» **REQUIRED ACTION**: Output what the records say, word for word, with no images.

» **RECORDS FOR THE TASK**:

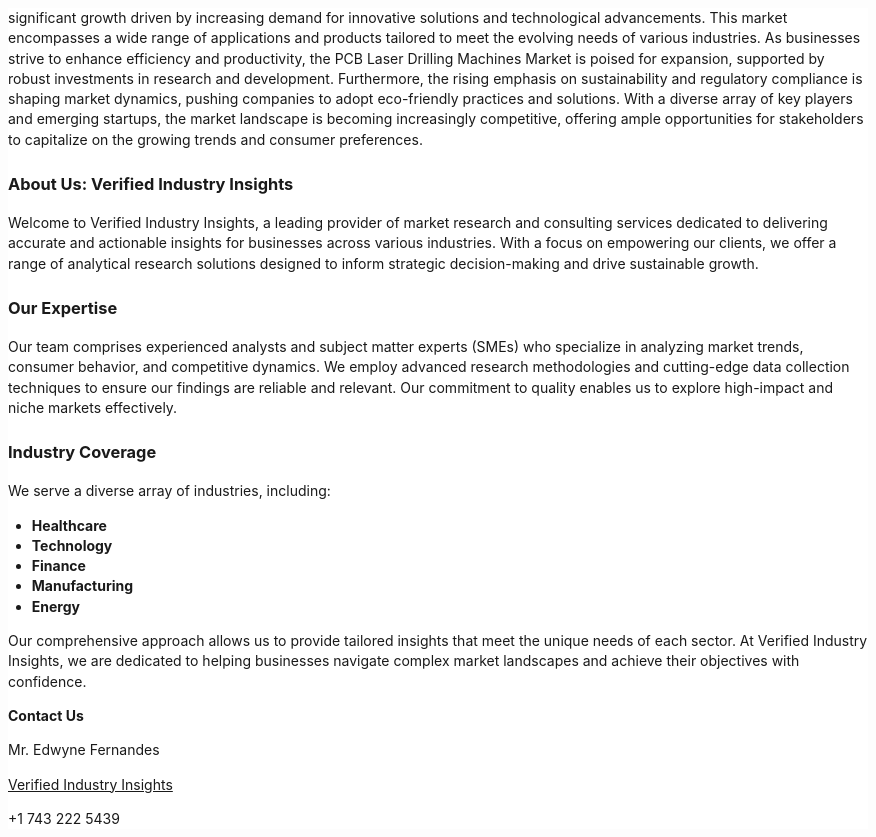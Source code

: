 significant growth driven by increasing demand for innovative solutions and technological advancements. This market encompasses a wide range of applications and products tailored to meet the evolving needs of various industries. As businesses strive to enhance efficiency and productivity, the PCB Laser Drilling Machines Market is poised for expansion, supported by robust investments in research and development. Furthermore, the rising emphasis on sustainability and regulatory compliance is shaping market dynamics, pushing companies to adopt eco-friendly practices and solutions. With a diverse array of key players and emerging startups, the market landscape is becoming increasingly competitive, offering ample opportunities for stakeholders to capitalize on the growing trends and consumer preferences.</p><h3>About Us: Verified Industry Insights</h3><p>Welcome to Verified Industry Insights, a leading provider of market research and consulting services dedicated to delivering accurate and actionable insights for businesses across various industries. With a focus on empowering our clients, we offer a range of analytical research solutions designed to inform strategic decision-making and drive sustainable growth.</p><h3>Our Expertise</h3><p>Our team comprises experienced analysts and subject matter experts (SMEs) who specialize in analyzing market trends, consumer behavior, and competitive dynamics. We employ advanced research methodologies and cutting-edge data collection techniques to ensure our findings are reliable and relevant. Our commitment to quality enables us to explore high-impact and niche markets effectively.</p><h3>Industry Coverage</h3><p>We serve a diverse array of industries, including:</p><ul><li><strong>Healthcare</strong></li><li><strong>Technology</strong></li><li><strong>Finance</strong></li><li><strong>Manufacturing</strong></li><li><strong>Energy</strong></li></ul><p>Our comprehensive approach allows us to provide tailored insights that meet the unique needs of each sector. At Verified Industry Insights, we are dedicated to helping businesses navigate complex market landscapes and achieve their objectives with confidence.</p><p><strong>Contact Us</strong></p><p>Mr. Edwyne Fernandes</p><p><a href="https://www.verifiedindustryinsights.com/">Verified Industry Insights</a></p><p>+1 743 222 5439</p>
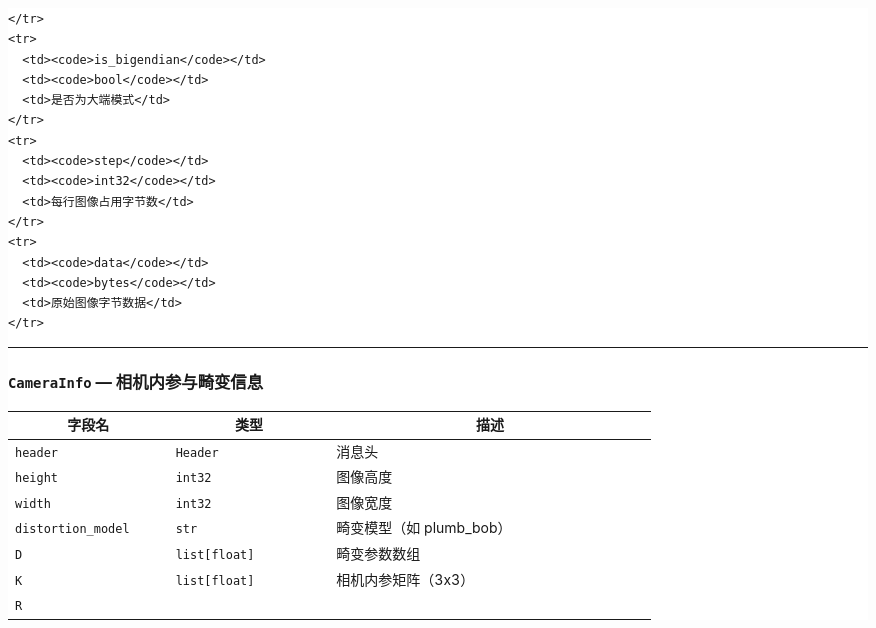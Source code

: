    </tr>
    <tr>
      <td><code>is_bigendian</code></td>
      <td><code>bool</code></td>
      <td>是否为大端模式</td>
    </tr>
    <tr>
      <td><code>step</code></td>
      <td><code>int32</code></td>
      <td>每行图像占用字节数</td>
    </tr>
    <tr>
      <td><code>data</code></td>
      <td><code>bytes</code></td>
      <td>原始图像字节数据</td>
    </tr>
  </tbody>
</table>

---

### `CameraInfo` — 相机内参与畸变信息

<table style="width: 100%; table-layout: fixed; border-collapse: collapse; text-align: left;">
  <thead>
    <tr>
      <th style="width: 20%; text-align: center;"><strong>字段名</strong></th>
      <th style="width: 20%; text-align: center;"><strong>类型</strong></th>
      <th style="width: 40%; text-align: center;"><strong>描述</strong></th>
    </tr>
  </thead>
  <tbody>
    <tr>
      <td><code>header</code></td>
      <td><code>Header</code></td>
      <td>消息头</td>
    </tr>
    <tr>
      <td><code>height</code></td>
      <td><code>int32</code></td>
      <td>图像高度</td>
    </tr>
    <tr>
      <td><code>width</code></td>
      <td><code>int32</code></td>
      <td>图像宽度</td>
    </tr>
    <tr>
      <td><code>distortion_model</code></td>
      <td><code>str</code></td>
      <td>畸变模型（如 plumb_bob）</td>
    </tr>
    <tr>
      <td><code>D</code></td>
      <td><code>list[float]</code></td>
      <td>畸变参数数组</td>
    </tr>
    <tr>
      <td><code>K</code></td>
      <td><code>list[float]</code></td>
      <td>相机内参矩阵（3x3）</td>
    </tr>
    <tr>
      <td><code>R</code></td>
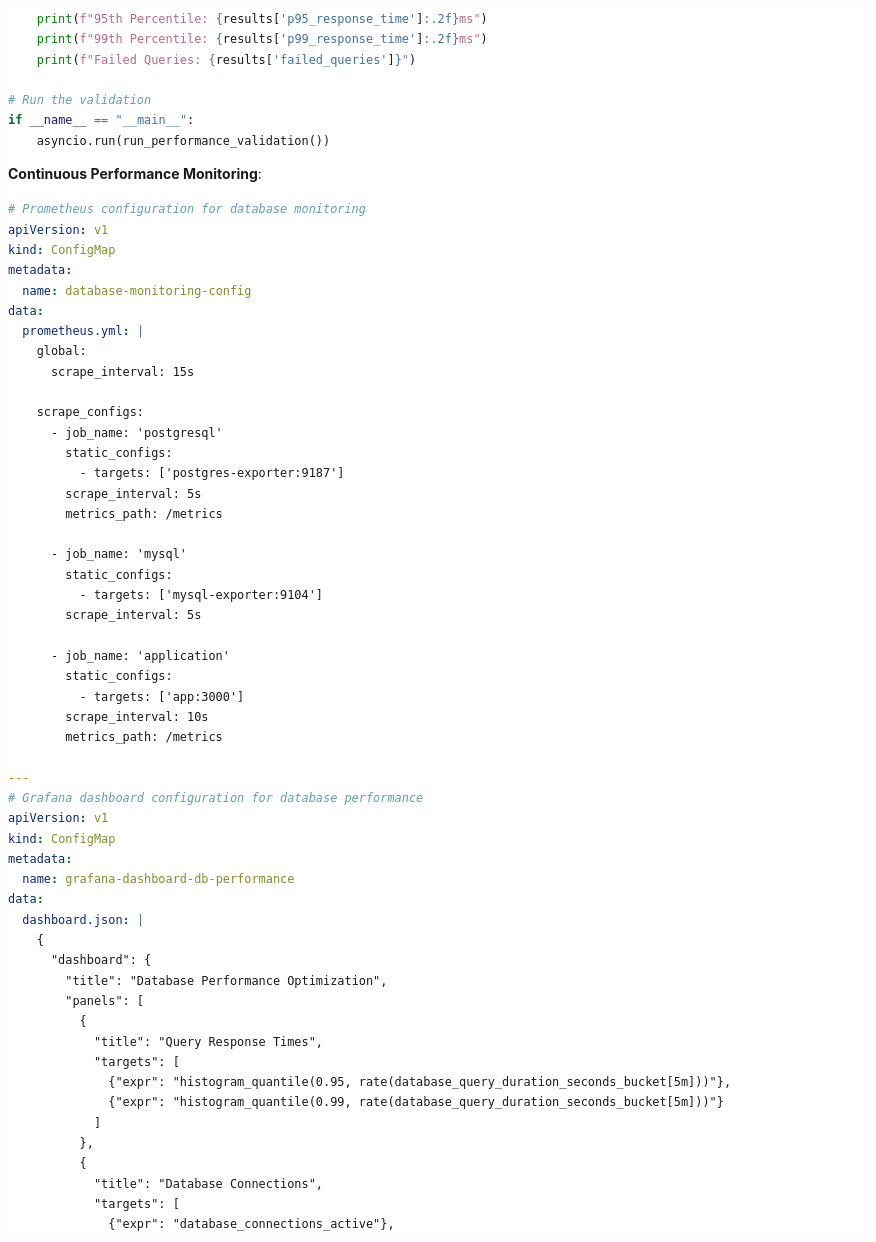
 ```python
    print(f"95th Percentile: {results['p95_response_time']:.2f}ms")
    print(f"99th Percentile: {results['p99_response_time']:.2f}ms")
    print(f"Failed Queries: {results['failed_queries']}")

# Run the validation
if __name__ == "__main__":
    asyncio.run(run_performance_validation())
```

**Continuous Performance Monitoring**:
```yaml
# Prometheus configuration for database monitoring
apiVersion: v1
kind: ConfigMap
metadata:
  name: database-monitoring-config
data:
  prometheus.yml: |
    global:
      scrape_interval: 15s
    
    scrape_configs:
      - job_name: 'postgresql'
        static_configs:
          - targets: ['postgres-exporter:9187']
        scrape_interval: 5s
        metrics_path: /metrics
      
      - job_name: 'mysql'
        static_configs:
          - targets: ['mysql-exporter:9104']
        scrape_interval: 5s
        
      - job_name: 'application'
        static_configs:
          - targets: ['app:3000']
        scrape_interval: 10s
        metrics_path: /metrics

---
# Grafana dashboard configuration for database performance
apiVersion: v1
kind: ConfigMap
metadata:
  name: grafana-dashboard-db-performance
data:
  dashboard.json: |
    {
      "dashboard": {
        "title": "Database Performance Optimization",
        "panels": [
          {
            "title": "Query Response Times",
            "targets": [
              {"expr": "histogram_quantile(0.95, rate(database_query_duration_seconds_bucket[5m]))"},
              {"expr": "histogram_quantile(0.99, rate(database_query_duration_seconds_bucket[5m]))"}
            ]
          },
          {
            "title": "Database Connections",
            "targets": [
              {"expr": "database_connections_active"},
```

» **SOLUTION TO THIS TASK**:
Source code

: significant growth driven by increasing demand for innovative solutions and technological advancements. This market encompasses a wide range of applications and products tailored to meet the evolving needs of various industries. As businesses strive to enhance efficiency and productivity, the PCB Laser Drilling Machines Market is poised for expansion, supported by robust investments in research and development. Furthermore, the rising emphasis on sustainability and regulatory compliance is shaping market dynamics, pushing companies to adopt eco-friendly practices and solutions. With a diverse array of key players and emerging startups, the market landscape is becoming increasingly competitive, offering ample opportunities for stakeholders to capitalize on the growing trends and consumer preferences.</p><h3>About Us: Verified Industry Insights</h3><p>Welcome to Verified Industry Insights, a leading provider of market research and consulting services dedicated to delivering accurate and actionable insights for businesses across various industries. With a focus on empowering our clients, we offer a range of analytical research solutions designed to inform strategic decision-making and drive sustainable growth.</p><h3>Our Expertise</h3><p>Our team comprises experienced analysts and subject matter experts (SMEs) who specialize in analyzing market trends, consumer behavior, and competitive dynamics. We employ advanced research methodologies and cutting-edge data collection techniques to ensure our findings are reliable and relevant. Our commitment to quality enables us to explore high-impact and niche markets effectively.</p><h3>Industry Coverage</h3><p>We serve a diverse array of industries, including:</p><ul><li><strong>Healthcare</strong></li><li><strong>Technology</strong></li><li><strong>Finance</strong></li><li><strong>Manufacturing</strong></li><li><strong>Energy</strong></li></ul><p>Our comprehensive approach allows us to provide tailored insights that meet the unique needs of each sector. At Verified Industry Insights, we are dedicated to helping businesses navigate complex market landscapes and achieve their objectives with confidence.</p><p><strong>Contact Us</strong></p><p>Mr. Edwyne Fernandes</p><p><a href="https://www.verifiedindustryinsights.com/">Verified Industry Insights</a></p><p>+1 743 222 5439</p>
Source code

:    </tr>
    <tr>
      <td><code>is_bigendian</code></td>
      <td><code>bool</code></td>
      <td>是否为大端模式</td>
    </tr>
    <tr>
      <td><code>step</code></td>
      <td><code>int32</code></td>
      <td>每行图像占用字节数</td>
    </tr>
    <tr>
      <td><code>data</code></td>
      <td><code>bytes</code></td>
      <td>原始图像字节数据</td>
    </tr>
  </tbody>
</table>

---

### `CameraInfo` — 相机内参与畸变信息

<table style="width: 100%; table-layout: fixed; border-collapse: collapse; text-align: left;">
  <thead>
    <tr>
      <th style="width: 20%; text-align: center;"><strong>字段名</strong></th>
      <th style="width: 20%; text-align: center;"><strong>类型</strong></th>
      <th style="width: 40%; text-align: center;"><strong>描述</strong></th>
    </tr>
  </thead>
  <tbody>
    <tr>
      <td><code>header</code></td>
      <td><code>Header</code></td>
      <td>消息头</td>
    </tr>
    <tr>
      <td><code>height</code></td>
      <td><code>int32</code></td>
      <td>图像高度</td>
    </tr>
    <tr>
      <td><code>width</code></td>
      <td><code>int32</code></td>
      <td>图像宽度</td>
    </tr>
    <tr>
      <td><code>distortion_model</code></td>
      <td><code>str</code></td>
      <td>畸变模型（如 plumb_bob）</td>
    </tr>
    <tr>
      <td><code>D</code></td>
      <td><code>list[float]</code></td>
      <td>畸变参数数组</td>
    </tr>
    <tr>
      <td><code>K</code></td>
      <td><code>list[float]</code></td>
      <td>相机内参矩阵（3x3）</td>
    </tr>
    <tr>
      <td><code>R</code></td>
 ```python
    print(f"95th Percentile: {results['p95_response_time']:.2f}ms")
    print(f"99th Percentile: {results['p99_response_time']:.2f}ms")
    print(f"Failed Queries: {results['failed_queries']}")

# Run the validation
if __name__ == "__main__":
    asyncio.run(run_performance_validation())
```

**Continuous Performance Monitoring**:
```yaml
# Prometheus configuration for database monitoring
apiVersion: v1
kind: ConfigMap
metadata:
  name: database-monitoring-config
data:
  prometheus.yml: |
    global:
      scrape_interval: 15s
    
    scrape_configs:
      - job_name: 'postgresql'
        static_configs:
          - targets: ['postgres-exporter:9187']
        scrape_interval: 5s
        metrics_path: /metrics
      
      - job_name: 'mysql'
        static_configs:
          - targets: ['mysql-exporter:9104']
        scrape_interval: 5s
        
      - job_name: 'application'
        static_configs:
          - targets: ['app:3000']
        scrape_interval: 10s
        metrics_path: /metrics

---
# Grafana dashboard configuration for database performance
apiVersion: v1
kind: ConfigMap
metadata:
  name: grafana-dashboard-db-performance
data:
  dashboard.json: |
    {
      "dashboard": {
        "title": "Database Performance Optimization",
        "panels": [
          {
            "title": "Query Response Times",
            "targets": [
              {"expr": "histogram_quantile(0.95, rate(database_query_duration_seconds_bucket[5m]))"},
              {"expr": "histogram_quantile(0.99, rate(database_query_duration_seconds_bucket[5m]))"}
            ]
          },
          {
            "title": "Database Connections",
            "targets": [
              {"expr": "database_connections_active"},
```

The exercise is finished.